■ Required work:
Copy out each line of the data that holds the string "asarifolia".

(Source texts of formatted documents)
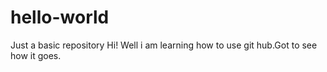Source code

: # hello-world
Just a basic repository
Hi!
 Well i am learning how to use git hub.Got to see how it goes.
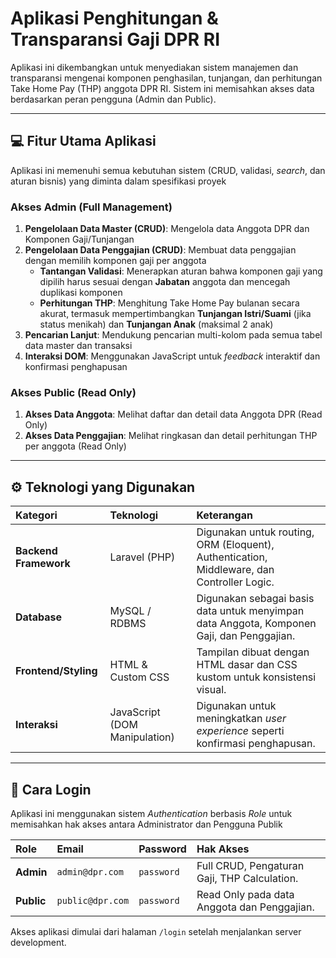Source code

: # Aplikasi Penghitungan & Transparansi Gaji DPR RI

Aplikasi ini dikembangkan untuk menyediakan sistem manajemen dan transparansi mengenai komponen penghasilan, tunjangan, dan perhitungan Take Home Pay (THP) anggota DPR RI. Sistem ini memisahkan akses data berdasarkan peran pengguna (Admin dan Public).

---

## 💻 Fitur Utama Aplikasi

Aplikasi ini memenuhi semua kebutuhan sistem (CRUD, validasi, *search*, dan aturan bisnis) yang diminta dalam spesifikasi proyek
### Akses Admin (Full Management)
1.  **Pengelolaan Data Master (CRUD)**: Mengelola data Anggota DPR  dan Komponen Gaji/Tunjangan
2.  **Pengelolaan Data Penggajian (CRUD)**: Membuat data penggajian dengan memilih komponen gaji per anggota
    * **Tantangan Validasi**: Menerapkan aturan bahwa komponen gaji yang dipilih harus sesuai dengan **Jabatan** anggota dan mencegah duplikasi komponen
    * **Perhitungan THP**: Menghitung Take Home Pay bulanan secara akurat, termasuk mempertimbangkan **Tunjangan Istri/Suami** (jika status menikah) dan **Tunjangan Anak** (maksimal 2 anak)
3.  **Pencarian Lanjut**: Mendukung pencarian multi-kolom pada semua tabel data master dan transaksi
4.  **Interaksi DOM**: Menggunakan JavaScript untuk *feedback* interaktif dan konfirmasi penghapusan

### Akses Public (Read Only)
1.  **Akses Data Anggota**: Melihat daftar dan detail data Anggota DPR (Read Only)
2.  **Akses Data Penggajian**: Melihat ringkasan dan detail perhitungan THP per anggota (Read Only)

---

## ⚙️ Teknologi yang Digunakan

| Kategori | Teknologi | Keterangan |
| :--- | :--- | :--- |
| **Backend Framework** | Laravel (PHP)| Digunakan untuk routing, ORM (Eloquent), Authentication, Middleware, dan Controller Logic. |
| **Database** | MySQL / RDBMS  | Digunakan sebagai basis data untuk menyimpan data Anggota, Komponen Gaji, dan Penggajian. |
| **Frontend/Styling** | HTML & Custom CSS  | Tampilan dibuat dengan HTML dasar dan CSS kustom untuk konsistensi visual. |
| **Interaksi** | JavaScript (DOM Manipulation) | Digunakan untuk meningkatkan *user experience* seperti konfirmasi penghapusan. |

---

## 🔑 Cara Login

Aplikasi ini menggunakan sistem *Authentication* berbasis *Role* untuk memisahkan hak akses antara Administrator dan Pengguna Publik

| Role | Email | Password | Hak Akses |
| :--- | :--- | :--- | :--- |
| **Admin** | `admin@dpr.com` | `password` | Full CRUD, Pengaturan Gaji, THP Calculation. |
| **Public** | `public@dpr.com` | `password` | Read Only pada data Anggota dan Penggajian. |

Akses aplikasi dimulai dari halaman `/login` setelah menjalankan server development.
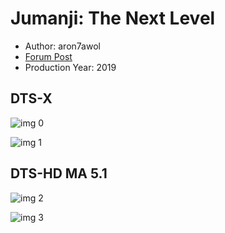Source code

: # Jumanji: The Next Level

* Author: aron7awol
* [Forum Post](https://www.avsforum.com/threads/bass-eq-for-filtered-movies.2995212/post-59321086)
* Production Year: 2019

## DTS-X

![img 0](https://i.imgur.com/FpHPygA.jpg)

![img 1](https://i.imgur.com/hgZHUA4.png)

## DTS-HD MA 5.1

![img 2](https://i.imgur.com/5OcZZ4X.jpg)

![img 3](https://i.imgur.com/yay9nT8.png)


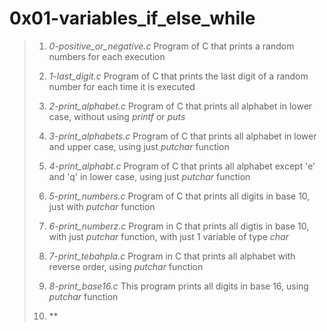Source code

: # 0x01-variables_if_else_while

> 1. *0-positive_or_negative.c* Program of C that prints a random numbers for each execution
>
> 2. *1-last_digit.c* Program of C that prints the last digit of a random number for each time it is executed
>
> 3. *2-print_alphabet.c* Program of C that prints all alphabet in lower case, without using *printf* or *puts*
>
> 4. *3-print_alphabets.c* Program of C that prints all alphabet in lower and upper case, using just *putchar* function
>
> 5. *4-print_alphabt.c* Program of C that prints all alphabet except 'e' and 'q' in lower case, using just *putchar* function
>
> 6. *5-print_numbers.c* Program of C that prints all digits in base 10, just with *putchar* function
>
> 7. *6-print_numberz.c* Program in C that prints all digtis in base 10, with just *putchar* function, with just 1 variable of type *char*
>
> 8. *7-print_tebahpla.c* Program in C that prints all alphabet with reverse order, using *putchar* function
>
> 9. *8-print_base16.c* This program prints all digits in base 16, using *putchar* function
>
> 10. **
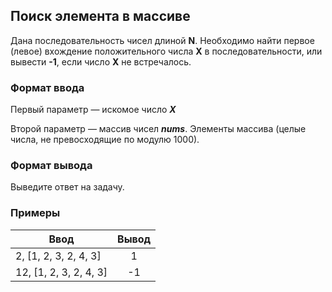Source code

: ## Поиск элемента в массиве

Дана последовательность чисел длиной **N**.
Необходимо найти первое (левое) вхождение положительного числа **X** в последовательности, или вывести **-1**, если число **X** не встречалось. 

### Формат ввода

Первый параметр — искомое число **_X_**

Второй параметр — массив чисел **_nums_**. Элементы массива (целые числа, не превосходящие по модулю 1000).

### Формат вывода

Выведите ответ на задачу.

### Примеры

| Ввод                   | Вывод |
|------------------------|:-----:|
| 2, [1, 2, 3, 2, 4, 3]  |   1   |
| 12, [1, 2, 3, 2, 4, 3] |  -1   |

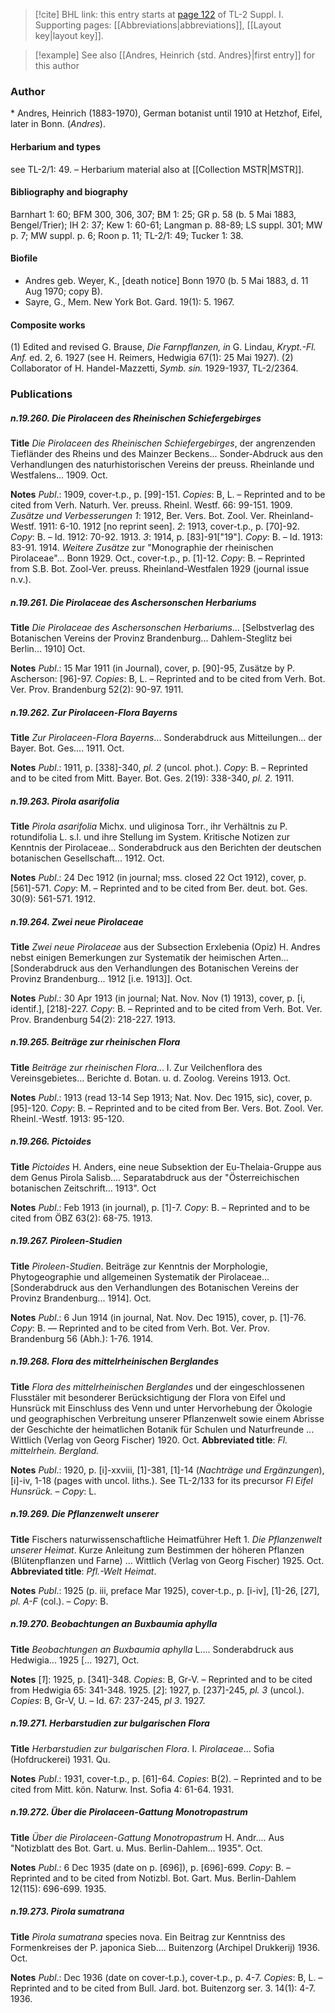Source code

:> [!cite] BHL link: this entry starts at [page 122](https://www.biodiversitylibrary.org/item/103858#page/134/mode/1up) of TL-2 Suppl. I.
> Supporting pages: [[Abbreviations|abbreviations]], [[Layout key|layout key]].

> [!example] See also [[Andres, Heinrich {std. Andres}|first entry]] for this author

### Author

\* Andres, Heinrich (1883-1970), German botanist until 1910 at Hetzhof, Eifel, later in Bonn. (*Andres*).

#### Herbarium and types

see TL-2/1: 49. – Herbarium material also at [[Collection MSTR|MSTR]].

#### Bibliography and biography

Barnhart 1: 60; BFM 300, 306, 307; BM 1: 25; GR p. 58 (b. 5 Mai 1883, Bengel/Trier); IH 2: 37; Kew 1: 60-61; Langman p. 88-89; LS suppl. 301; MW p. 7; MW suppl. p. 6; Roon p. 11; TL-2/1: 49; Tucker 1: 38.

#### Biofile

- Andres geb. Weyer, K., \[death notice\] Bonn 1970 (b. 5 Mai 1883, d. 11 Aug 1970; copy B).
- Sayre, G., Mem. New York Bot. Gard. 19(1): 5. 1967.

#### Composite works

(1) Edited and revised G. Brause, *Die Farnpflanzen, in* G. Lindau, *Krypt.-Fl. Anf.* ed. 2, 6. 1927 (see H. Reimers, Hedwigia 67(1): 25 Mai 1927).
(2) Collaborator of H. Handel-Mazzetti, *Symb. sin.* 1929-1937, TL-2/2364.

### Publications

##### n.19.260. Die Pirolaceen des Rheinischen Schiefergebirges

**Title**
*Die Pirolaceen des Rheinischen Schiefergebirges*, der angrenzenden Tiefländer des Rheins und des Mainzer Beckens... Sonder-Abdruck aus den Verhandlungen des naturhistorischen Vereins der preuss. Rheinlande und Westfalens... 1909. Oct.

**Notes**
*Publ*.: 1909, cover-t.p., p. \[99\]-151. *Copies*: B, L. – Reprinted and to be cited from Verh. Naturh. Ver. preuss. Rheinl. Westf. 66: 99-151. 1909.
*Zusätze und Verbesserungen 1*: 1912, Ber. Vers. Bot. Zool. Ver. Rheinland-Westf. 1911: 6-10. 1912 \[no reprint seen\].
*2*: 1913, cover-t.p., p. \[70\]-92. *Copy*: B. – Id. 1912: 70-92. 1913.
*3*: 1914, p. \[83\]-91\["19"\]. *Copy*: B. – Id. 1913: 83-91. 1914.
*Weitere Zusätze* zur "Monographie der rheinischen Pirolaceae"... Bonn 1929. Oct., cover-t.p., p. \[1\]-12. *Copy*: B. – Reprinted from S.B. Bot. Zool-Ver. preuss. Rheinland-Westfalen 1929 (journal issue n.v.).

##### n.19.261. Die Pirolaceae des Aschersonschen Herbariums

**Title**
*Die Pirolaceae des Aschersonschen Herbariums*... \[Selbstverlag des Botanischen Vereins der Provinz Brandenburg... Dahlem-Steglitz bei Berlin... 1910\] Oct.

**Notes**
*Publ*.: 15 Mar 1911 (in Journal), cover, p. \[90\]-95, Zusätze by P. Ascherson: \[96\]-97. *Copies*: B, L. – Reprinted and to be cited from Verh. Bot. Ver. Prov. Brandenburg 52(2): 90-97. 1911.

##### n.19.262. Zur Pirolaceen-Flora Bayerns

**Title**
*Zur Pirolaceen-Flora Bayerns*... Sonderabdruck aus Mitteilungen... der Bayer. Bot. Ges.... 1911. Oct.

**Notes**
*Publ*.: 1911, p. \[338\]-340, *pl. 2* (uncol. phot.). *Copy*: B. – Reprinted and to be cited from Mitt. Bayer. Bot. Ges. 2(19): 338-340, *pl. 2.* 1911.

##### n.19.263. Pirola asarifolia

**Title**
*Pirola asarifolia* Michx. und uliginosa Torr., ihr Verhältnis zu P. rotundifolia L. s.l. und ihre Stellung im System. Kritische Notizen zur Kenntnis der Pirolaceae... Sonderabdruck aus den Berichten der deutschen botanischen Gesellschaft... 1912. Oct.

**Notes**
*Publ*.: 24 Dec 1912 (in journal; mss. closed 22 Oct 1912), cover, p. \[561\]-571. *Copy*: M. – Reprinted and to be cited from Ber. deut. bot. Ges. 30(9): 561-571. 1912.

##### n.19.264. Zwei neue Pirolaceae

**Title**
*Zwei neue Pirolaceae* aus der Subsection Erxlebenia (Opiz) H. Andres nebst einigen Bemerkungen zur Systematik der heimischen Arten... \[Sonderabdruck aus den Verhandlungen des Botanischen Vereins der Provinz Brandenburg... 1912 \[i.e. 1913\]\]. Oct.

**Notes**
*Publ*.: 30 Apr 1913 (in journal; Nat. Nov. Nov (1) 1913), cover, p. \[i, identif.\], \[218\]-227.
*Copy*: B. – Reprinted and to be cited from Verh. Bot. Ver. Prov. Brandenburg 54(2): 218-227. 1913.

##### n.19.265. Beiträge zur rheinischen Flora

**Title**
*Beiträge zur rheinischen Flora*... I. Zur Veilchenflora des Vereinsgebietes... Berichte d. Botan. u. d. Zoolog. Vereins 1913. Oct.

**Notes**
*Publ*.: 1913 (read 13-14 Sep 1913; Nat. Nov. Dec 1915, sic), cover, p. \[95\]-120. *Copy*: B. – Reprinted and to be cited from Ber. Vers. Bot. Zool. Ver. Rheinl.-Westf. 1913: 95-120.

##### n.19.266. Pictoides

**Title**
*Pictoides* H. Anders, eine neue Subsektion der Eu-Thelaia-Gruppe aus dem Genus Pirola Salisb.... Separatabdruck aus der "Österreichischen botanischen Zeitschrift... 1913". Oct

**Notes**
*Publ*.: Feb 1913 (in journal), p. \[1\]-7. *Copy*: B. – Reprinted and to be cited from ÖBZ 63(2): 68-75. 1913.

##### n.19.267. Piroleen-Studien

**Title**
*Piroleen-Studien*. Beiträge zur Kenntnis der Morphologie, Phytogeographie und allgemeinen Systematik der Pirolaceae... \[Sonderabdruck aus den Verhandlungen des Botanischen Vereins der Provinz Brandenburg... 1914\]. Oct.

**Notes**
*Publ*.: 6 Jun 1914 (in journal, Nat. Nov. Dec 1915), cover, p. \[1\]-76. *Copy*: B. — Reprinted and to be cited from Verh. Bot. Ver. Prov. Brandenburg 56 (Abh.): 1-76. 1914.

##### n.19.268. Flora des mittelrheinischen Berglandes

**Title**
*Flora des mittelrheinischen Berglandes* und der eingeschlossenen Flusstäler mit besonderer Berücksichtigung der Flora von Eifel und Hunsrück mit Einschluss des Venn und unter Hervorhebung der Ökologie und geographischen Verbreitung unserer Pflanzenwelt sowie einem Abrisse der Geschichte der heimatlichen Botanik für Schulen und Naturfreunde ... Wittlich (Verlag von Georg Fischer) 1920. Oct.
**Abbreviated title**: *Fl. mittelrhein. Bergland.*

**Notes**
*Publ*.: 1920, p. \[i\]-xxviii, \[1\]-381, \[1\]-14 (*Nachträge und Ergänzungen*), \[i\]-iv, 1-18 (pages with uncol. liths.). See TL-2/133 for its precursor *Fl Eifel Hunsrück. – Copy*: L.

##### n.19.269. Die Pflanzenwelt unserer

**Title**
Fischers naturwissenschaftliche Heimatführer Heft 1. *Die Pflanzenwelt unserer* *Heimat*. Kurze Anleitung zum Bestimmen der höheren Pflanzen (Blütenpflanzen und Farne) ... Wittlich (Verlag von Georg Fischer) 1925. Oct.
**Abbreviated title**: *Pfl.-Welt Heimat*.

**Notes**
*Publ*.: 1925 (p. iii, preface Mar 1925), cover-t.p., p. \[i-iv\], \[1\]-26, \[27\], *pl. A-F* (col.). – *Copy*: B.

##### n.19.270. Beobachtungen an Buxbaumia aphylla

**Title**
*Beobachtungen an Buxbaumia aphylla* L.... Sonderabdruck aus Hedwigia... 1925 \[... 1927\], Oct.

**Notes**
\[*1*\]: 1925, p. \[341\]-348. *Copies*: B, Gr-V. – Reprinted and to be cited from Hedwigia 65: 341-348. 1925.
\[*2*\]: 1927, p. \[237\]-245, *pl. 3* (uncol.). *Copies*: B, Gr-V, U. – Id. 67: 237-245, *pl 3*. 1927.

##### n.19.271. Herbarstudien zur bulgarischen Flora

**Title**
*Herbarstudien zur bulgarischen Flora*. I. *Pirolaceae*... Sofia (Hofdruckerei) 1931. Qu.

**Notes**
*Publ*.: 1931, cover-t.p., p. \[61\]-64. *Copies*: B(2). – Reprinted and to be cited from Mitt. kön. Naturw. Inst. Sofia 4: 61-64. 1931.

##### n.19.272. Über die Pirolaceen-Gattung Monotropastrum

**Title**
*Über die Pirolaceen-Gattung Monotropastrum* H. Andr.... Aus "Notizblatt des Bot. Gart. u. Mus. Berlin-Dahlem... 1935". Oct.

**Notes**
*Publ*.: 6 Dec 1935 (date on p. \[696\]), p. \[696\]-699. *Copy*: B. – Reprinted and to be cited from Notizbl. Bot. Gart. Mus. Berlin-Dahlem 12(115): 696-699. 1935.

##### n.19.273. Pirola sumatrana

**Title**
*Pirola sumatrana* species nova. Ein Beitrag zur Kenntniss des Formenkreises der P. japonica Sieb.... Buitenzorg (Archipel Drukkerij) 1936. Oct.

**Notes**
*Publ*.: Dec 1936 (date on cover-t.p.), cover-t.p., p. 4-7. *Copies*: B, L. – Reprinted and to be cited from Bull. Jard. bot. Buitenzorg ser. 3. 14(1): 4-7. 1936.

■ Answer box:
##### n.19.263. Pirola asarifolia
*Pirola asarifolia* Michx. und uliginosa Torr., ihr Verhältnis zu P. rotundifolia L. s.l. und ihre Stellung im System. Kritische Notizen zur Kenntnis der Pirolaceae... Sonderabdruck aus den Berichten der deutschen botanischen Gesellschaft... 1912. Oct.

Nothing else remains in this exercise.